La publication de cette étude date de 2006 et elle est le fruit d’une enquête menée par l’auteur auprès de prêtres des diocèses de Paris et de Valence, ordonnés alors moins de dix ans auparavant et âgés « au plus de 40 ans. » Même si le sacerdoce a été particulièrement attaqué ces dernières années, notamment à la suite des scandales d’abus sexuels et du Rapport de la Commission Sauvé, on peut gager que la réalité n’a pas été profondément modifiée, sauf peut-être qu’il faudrait la renforcer encore dans l’aspect « néo-tridentin » des prêtres dits, eux, de la « génération Benoît XVI ».

Si Céline Béraud dresse un constat intéressant et fait ressortir des aspects « types » des prêtres des années 2000, elle aborde peu la question de leur formation et notamment des lieux d’instruction sacerdotale, comme si ces prêtres appartenaient à une sorte de génération spontanée, née uniquement de l’admiration pour Jean-Paul II et du charisme personnel que le pape polonais a dégagé pendant son long pontificat.

Pourtant des séminaires ont tenté d’incarner cette sorte de « troisième voie » qui a consisté à vouloir associer une certaine modernité et l’idéal sacerdotal mis en relief par le concile de Trente et les grands apôtres de la Contre-Réforme. Sans prétendre à une étude exhaustive, nous voudrions essayer ici de donner quelques exemples de ces séminaires de « troisième voie ».

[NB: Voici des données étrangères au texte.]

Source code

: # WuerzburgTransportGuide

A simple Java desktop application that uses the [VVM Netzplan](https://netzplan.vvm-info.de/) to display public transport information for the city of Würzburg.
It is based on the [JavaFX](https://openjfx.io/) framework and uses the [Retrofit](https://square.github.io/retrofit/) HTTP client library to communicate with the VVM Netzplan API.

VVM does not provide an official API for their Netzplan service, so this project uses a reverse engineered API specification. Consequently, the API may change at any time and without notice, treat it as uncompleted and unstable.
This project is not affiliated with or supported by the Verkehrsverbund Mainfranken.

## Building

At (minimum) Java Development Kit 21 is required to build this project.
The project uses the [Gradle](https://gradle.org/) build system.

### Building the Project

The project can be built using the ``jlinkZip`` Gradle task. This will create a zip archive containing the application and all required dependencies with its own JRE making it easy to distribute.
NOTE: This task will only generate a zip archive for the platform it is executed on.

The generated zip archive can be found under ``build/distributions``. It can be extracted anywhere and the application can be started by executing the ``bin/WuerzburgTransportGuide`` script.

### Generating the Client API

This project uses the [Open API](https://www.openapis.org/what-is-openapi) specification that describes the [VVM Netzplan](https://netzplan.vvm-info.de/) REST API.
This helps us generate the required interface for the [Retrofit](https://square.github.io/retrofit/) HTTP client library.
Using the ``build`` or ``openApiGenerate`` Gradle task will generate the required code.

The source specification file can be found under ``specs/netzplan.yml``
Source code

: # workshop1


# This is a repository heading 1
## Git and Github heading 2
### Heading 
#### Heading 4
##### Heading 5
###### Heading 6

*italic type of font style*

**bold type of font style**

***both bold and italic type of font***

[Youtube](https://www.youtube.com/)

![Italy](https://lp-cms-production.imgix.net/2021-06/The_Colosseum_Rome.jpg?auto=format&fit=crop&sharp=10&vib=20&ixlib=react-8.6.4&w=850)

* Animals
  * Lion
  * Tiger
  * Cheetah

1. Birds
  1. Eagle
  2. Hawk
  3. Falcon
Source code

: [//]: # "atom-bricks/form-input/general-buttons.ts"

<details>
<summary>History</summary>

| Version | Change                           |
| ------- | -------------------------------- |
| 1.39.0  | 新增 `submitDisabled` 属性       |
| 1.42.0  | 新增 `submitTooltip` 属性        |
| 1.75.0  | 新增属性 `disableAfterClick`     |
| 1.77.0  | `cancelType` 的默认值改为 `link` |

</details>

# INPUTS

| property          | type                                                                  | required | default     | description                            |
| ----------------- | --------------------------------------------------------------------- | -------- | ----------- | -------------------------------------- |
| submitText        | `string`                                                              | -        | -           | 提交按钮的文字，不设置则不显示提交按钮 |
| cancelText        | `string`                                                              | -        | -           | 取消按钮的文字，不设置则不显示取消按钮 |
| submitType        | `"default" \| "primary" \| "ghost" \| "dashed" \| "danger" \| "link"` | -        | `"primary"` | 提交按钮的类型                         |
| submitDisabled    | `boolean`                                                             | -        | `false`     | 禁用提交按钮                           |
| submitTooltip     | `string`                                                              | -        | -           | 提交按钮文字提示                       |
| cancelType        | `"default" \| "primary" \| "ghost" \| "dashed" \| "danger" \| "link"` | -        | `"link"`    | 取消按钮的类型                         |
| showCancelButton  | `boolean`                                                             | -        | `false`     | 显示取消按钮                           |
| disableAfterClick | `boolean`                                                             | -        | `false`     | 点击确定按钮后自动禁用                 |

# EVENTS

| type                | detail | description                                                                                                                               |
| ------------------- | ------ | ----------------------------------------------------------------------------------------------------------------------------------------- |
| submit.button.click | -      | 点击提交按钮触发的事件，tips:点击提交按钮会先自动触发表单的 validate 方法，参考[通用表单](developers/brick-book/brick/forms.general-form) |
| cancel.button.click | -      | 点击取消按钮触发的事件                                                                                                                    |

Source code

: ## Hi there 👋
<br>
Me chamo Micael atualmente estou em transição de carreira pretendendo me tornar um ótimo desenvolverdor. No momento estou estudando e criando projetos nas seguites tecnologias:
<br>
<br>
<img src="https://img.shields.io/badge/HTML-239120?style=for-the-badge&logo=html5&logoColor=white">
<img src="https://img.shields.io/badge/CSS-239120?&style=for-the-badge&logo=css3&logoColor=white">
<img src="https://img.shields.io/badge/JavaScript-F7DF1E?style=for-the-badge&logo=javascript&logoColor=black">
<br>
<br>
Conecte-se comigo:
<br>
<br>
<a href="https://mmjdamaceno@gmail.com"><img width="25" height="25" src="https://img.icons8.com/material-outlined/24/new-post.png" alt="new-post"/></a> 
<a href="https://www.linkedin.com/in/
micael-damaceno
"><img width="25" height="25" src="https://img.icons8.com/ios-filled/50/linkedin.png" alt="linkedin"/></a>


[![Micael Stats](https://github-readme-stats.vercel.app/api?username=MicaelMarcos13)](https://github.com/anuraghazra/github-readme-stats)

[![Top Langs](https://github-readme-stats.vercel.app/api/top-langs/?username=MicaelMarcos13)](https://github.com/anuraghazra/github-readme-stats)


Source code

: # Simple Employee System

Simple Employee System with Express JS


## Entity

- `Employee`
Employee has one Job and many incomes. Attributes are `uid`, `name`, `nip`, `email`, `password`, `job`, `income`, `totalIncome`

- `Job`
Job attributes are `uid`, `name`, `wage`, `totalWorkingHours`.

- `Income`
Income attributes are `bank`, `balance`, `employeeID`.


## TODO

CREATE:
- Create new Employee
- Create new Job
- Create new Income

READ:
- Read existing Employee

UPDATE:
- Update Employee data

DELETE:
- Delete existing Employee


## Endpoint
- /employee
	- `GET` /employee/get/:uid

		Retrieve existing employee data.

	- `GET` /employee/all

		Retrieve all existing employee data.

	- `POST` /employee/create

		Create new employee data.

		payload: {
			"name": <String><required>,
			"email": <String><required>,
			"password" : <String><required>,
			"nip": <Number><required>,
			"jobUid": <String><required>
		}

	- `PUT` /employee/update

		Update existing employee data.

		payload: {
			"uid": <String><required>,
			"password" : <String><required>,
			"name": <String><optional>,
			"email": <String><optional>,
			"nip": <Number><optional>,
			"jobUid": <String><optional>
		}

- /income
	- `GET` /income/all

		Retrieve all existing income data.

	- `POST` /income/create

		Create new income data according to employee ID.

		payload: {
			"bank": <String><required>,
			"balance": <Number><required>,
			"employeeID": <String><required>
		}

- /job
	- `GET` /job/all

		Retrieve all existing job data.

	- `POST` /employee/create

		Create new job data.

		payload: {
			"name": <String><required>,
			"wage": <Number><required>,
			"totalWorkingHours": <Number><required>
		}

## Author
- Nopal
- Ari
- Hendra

Précisons d’emblée que par « troisième voie », terme peu satisfaisant mais utile à défaut d’autres, nous entendons qualifier cette tentative générale incarnée par Jean-Paul II et les évêques nommés par lui (en France, en premier lieu par le cardinal Jean-Marie Lustiger, archevêque de Paris) de trouver une via media reposant sur une interprétation de Vatican II dans la ligne du « ni, ni » : ni refus du Concile, ni marche en avant trop excessive.

À ce titre, nous n’évoquerons pas ici, comme étant en quelque sorte hors sujet, bien que pesant d’un poids important pour stimuler la mise en œuvre de ces maisons de formation de « troisième voie », Ecône et les autres séminaires de la FSSPX, ni ceux des communautés Ecclesia Dei, pas plus d’ailleurs que la formation sacerdotale reçue par les prêtres de communautés religieuses.

Des séminaires de « troisième voie » remis dans la voie commune

Paray-le-Monial – Dès 1969, l’une des premières initiatives à voir le jour fut celle du supérieur des chapelains de Paray-le-Monial, au diocèse d’Autun, le Père Jean Ladame, spécialiste des apparitions du Sacré-Cœur. Cet homme considéré à Rome comme pieux et fidèle, réunit alors quelques garçons désireux de se préparer au sacerdoce en dehors des structures diocésaines qui subissaient de plein fouet le vent de la révolution conciliaire. Il n’y avait pas chez le Père Ladame de refus du Concile ou de la nouvelle messe, mais le souci d’éviter la rupture avec tout le passé de l’Église. Il proposait une année de spiritualité ou propédeutique en application du décret conciliaire Optatam totius sur la formation des prêtres (n.12).

L’initiative du Père Ladame fut plus tolérée qu’encouragée. En 1974, elle fut reprise en main par le Père Guy Bagnard, qui en fit un premier cycle et qui intégra, non sans difficultés et critiques, le séminaire de Paray-le-Monial dans la vie de l’Église de France. Les séminaristes qui suivent la première partie de leurs études à Paray-Le-Monial sont ensuite envoyés pour le deuxième cycle dans le séminaire de leur diocèse, le plus souvent d’ailleurs au sein de séminaires interdiocésains, ou au séminaire français de Rome. Ayant reçu une formation classique, marqués le plus souvent par l’École française de spiritualité, sensibles à une liturgie nouvelle célébrée avec respect, les jeunes séminaristes issus de Paray-Le-Monial devaient ensuite s’intégrer ou être intégrés de force à une formation en lien avec la « pastorale » de leur diocèse. Le résultat ne fut pas toujours probant. Certains s’exfiltrèrent au sein de communautés religieuses, d’autres furent renvoyés, y compris après le diaconat quand d’autres, tout simplement, rendaient les armes et retournèrent à la vie laïque.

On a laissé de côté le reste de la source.